#### [Work to complete]
Only the lines holding "coloneqq" are wanted. Copy every one from the records below.

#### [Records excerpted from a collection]
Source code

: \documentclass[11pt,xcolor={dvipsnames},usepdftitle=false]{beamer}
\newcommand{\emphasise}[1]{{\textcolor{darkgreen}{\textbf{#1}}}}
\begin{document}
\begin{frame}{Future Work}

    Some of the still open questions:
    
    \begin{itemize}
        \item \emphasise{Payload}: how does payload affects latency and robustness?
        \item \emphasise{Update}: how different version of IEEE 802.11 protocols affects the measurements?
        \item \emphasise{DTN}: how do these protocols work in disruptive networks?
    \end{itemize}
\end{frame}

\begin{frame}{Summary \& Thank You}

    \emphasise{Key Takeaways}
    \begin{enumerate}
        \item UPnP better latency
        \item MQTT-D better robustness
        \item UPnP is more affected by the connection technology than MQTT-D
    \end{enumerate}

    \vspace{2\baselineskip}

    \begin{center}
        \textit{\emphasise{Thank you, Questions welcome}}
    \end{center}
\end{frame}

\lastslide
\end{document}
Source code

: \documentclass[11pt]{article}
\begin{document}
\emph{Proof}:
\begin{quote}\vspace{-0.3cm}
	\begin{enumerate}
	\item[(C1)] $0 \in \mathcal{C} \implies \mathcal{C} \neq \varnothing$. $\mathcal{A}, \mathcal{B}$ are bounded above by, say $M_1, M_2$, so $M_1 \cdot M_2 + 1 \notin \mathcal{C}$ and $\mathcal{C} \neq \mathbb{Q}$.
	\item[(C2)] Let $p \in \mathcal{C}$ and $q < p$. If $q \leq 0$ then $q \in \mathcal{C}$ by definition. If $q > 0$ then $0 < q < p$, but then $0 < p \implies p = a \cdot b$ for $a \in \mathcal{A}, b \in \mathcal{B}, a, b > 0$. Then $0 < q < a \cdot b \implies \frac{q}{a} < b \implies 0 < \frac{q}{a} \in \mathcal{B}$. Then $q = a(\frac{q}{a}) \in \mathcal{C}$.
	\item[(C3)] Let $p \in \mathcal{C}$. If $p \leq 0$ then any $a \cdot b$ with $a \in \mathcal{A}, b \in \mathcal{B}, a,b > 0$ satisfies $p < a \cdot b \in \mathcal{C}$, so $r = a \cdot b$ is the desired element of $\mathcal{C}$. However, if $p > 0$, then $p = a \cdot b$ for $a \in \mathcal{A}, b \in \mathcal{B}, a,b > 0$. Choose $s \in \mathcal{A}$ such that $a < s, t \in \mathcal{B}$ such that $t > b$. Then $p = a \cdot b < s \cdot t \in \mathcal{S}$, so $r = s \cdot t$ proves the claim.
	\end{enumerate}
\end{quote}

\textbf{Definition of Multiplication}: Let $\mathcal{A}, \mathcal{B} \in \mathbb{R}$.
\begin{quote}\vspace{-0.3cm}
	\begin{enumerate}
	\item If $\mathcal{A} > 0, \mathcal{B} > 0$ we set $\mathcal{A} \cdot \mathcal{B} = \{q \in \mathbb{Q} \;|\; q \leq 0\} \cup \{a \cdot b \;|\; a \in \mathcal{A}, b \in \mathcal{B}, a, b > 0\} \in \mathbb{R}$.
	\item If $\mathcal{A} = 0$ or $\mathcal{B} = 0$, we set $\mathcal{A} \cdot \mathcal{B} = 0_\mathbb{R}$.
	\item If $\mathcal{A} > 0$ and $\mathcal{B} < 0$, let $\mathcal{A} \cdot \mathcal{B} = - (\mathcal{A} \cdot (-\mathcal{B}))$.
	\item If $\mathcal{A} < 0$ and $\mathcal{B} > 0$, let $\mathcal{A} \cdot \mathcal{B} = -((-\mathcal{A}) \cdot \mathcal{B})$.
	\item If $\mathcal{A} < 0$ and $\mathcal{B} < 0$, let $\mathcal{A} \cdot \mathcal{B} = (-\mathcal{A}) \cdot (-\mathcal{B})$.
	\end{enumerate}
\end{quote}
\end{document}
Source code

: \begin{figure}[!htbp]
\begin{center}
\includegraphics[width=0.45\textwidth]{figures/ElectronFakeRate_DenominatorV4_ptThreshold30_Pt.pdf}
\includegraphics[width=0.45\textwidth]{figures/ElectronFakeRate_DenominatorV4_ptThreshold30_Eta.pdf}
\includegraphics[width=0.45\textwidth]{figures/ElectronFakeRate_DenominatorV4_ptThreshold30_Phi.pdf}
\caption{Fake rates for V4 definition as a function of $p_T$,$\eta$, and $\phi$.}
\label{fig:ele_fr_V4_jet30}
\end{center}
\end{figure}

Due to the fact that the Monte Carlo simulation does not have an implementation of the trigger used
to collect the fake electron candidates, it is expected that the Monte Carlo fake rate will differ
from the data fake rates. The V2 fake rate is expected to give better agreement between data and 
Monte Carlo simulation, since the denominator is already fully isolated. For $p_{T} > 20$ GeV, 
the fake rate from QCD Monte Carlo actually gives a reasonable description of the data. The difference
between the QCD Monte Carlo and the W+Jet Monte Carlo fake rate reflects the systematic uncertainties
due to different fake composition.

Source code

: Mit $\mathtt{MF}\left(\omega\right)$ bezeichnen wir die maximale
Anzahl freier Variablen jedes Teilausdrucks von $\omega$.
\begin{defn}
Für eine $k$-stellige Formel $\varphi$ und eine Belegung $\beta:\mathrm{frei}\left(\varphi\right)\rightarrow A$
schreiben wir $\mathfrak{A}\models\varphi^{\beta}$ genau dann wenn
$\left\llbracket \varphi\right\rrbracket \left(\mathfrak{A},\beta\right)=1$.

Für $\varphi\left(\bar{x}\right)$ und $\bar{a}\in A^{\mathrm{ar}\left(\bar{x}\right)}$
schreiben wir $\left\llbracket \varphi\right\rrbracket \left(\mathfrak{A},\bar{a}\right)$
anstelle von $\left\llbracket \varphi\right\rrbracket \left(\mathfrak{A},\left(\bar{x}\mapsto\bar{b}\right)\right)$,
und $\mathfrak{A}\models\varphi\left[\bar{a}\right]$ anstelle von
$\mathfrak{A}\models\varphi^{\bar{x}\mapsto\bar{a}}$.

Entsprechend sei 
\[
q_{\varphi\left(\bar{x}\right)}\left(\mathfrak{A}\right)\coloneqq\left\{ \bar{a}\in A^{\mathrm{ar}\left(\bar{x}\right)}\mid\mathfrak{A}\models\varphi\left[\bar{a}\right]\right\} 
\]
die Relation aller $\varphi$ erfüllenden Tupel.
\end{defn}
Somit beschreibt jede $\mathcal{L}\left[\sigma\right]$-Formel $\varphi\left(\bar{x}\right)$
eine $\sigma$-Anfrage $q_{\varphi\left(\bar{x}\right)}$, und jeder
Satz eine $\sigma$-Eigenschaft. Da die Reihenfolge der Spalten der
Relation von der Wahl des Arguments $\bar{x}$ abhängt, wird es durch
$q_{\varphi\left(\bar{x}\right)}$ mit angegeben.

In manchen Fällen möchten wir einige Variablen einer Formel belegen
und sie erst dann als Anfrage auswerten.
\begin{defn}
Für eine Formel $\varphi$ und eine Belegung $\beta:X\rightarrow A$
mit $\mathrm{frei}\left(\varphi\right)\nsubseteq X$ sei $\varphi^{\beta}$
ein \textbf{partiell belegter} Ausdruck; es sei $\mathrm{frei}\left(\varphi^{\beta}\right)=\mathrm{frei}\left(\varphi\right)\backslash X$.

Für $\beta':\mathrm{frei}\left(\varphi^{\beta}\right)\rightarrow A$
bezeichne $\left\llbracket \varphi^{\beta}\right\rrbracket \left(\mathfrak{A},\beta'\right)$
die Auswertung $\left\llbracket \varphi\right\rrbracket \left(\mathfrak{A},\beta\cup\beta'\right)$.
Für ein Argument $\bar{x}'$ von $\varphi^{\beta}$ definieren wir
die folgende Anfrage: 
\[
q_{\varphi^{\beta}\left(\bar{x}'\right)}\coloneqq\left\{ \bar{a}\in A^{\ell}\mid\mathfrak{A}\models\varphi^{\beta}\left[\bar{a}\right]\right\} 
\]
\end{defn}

#### [Answer to this problem]
q_{\varphi\left(\bar{x}\right)}\left(\mathfrak{A}\right)\coloneqq\left\{ \bar{a}\in A^{\mathrm{ar}\left(\bar{x}\right)}\mid\mathfrak{A}\models\varphi\left[\bar{a}\right]\right\} 
q_{\varphi^{\beta}\left(\bar{x}'\right)}\coloneqq\left\{ \bar{a}\in A^{\ell}\mid\mathfrak{A}\models\varphi^{\beta}\left[\bar{a}\right]\right\} 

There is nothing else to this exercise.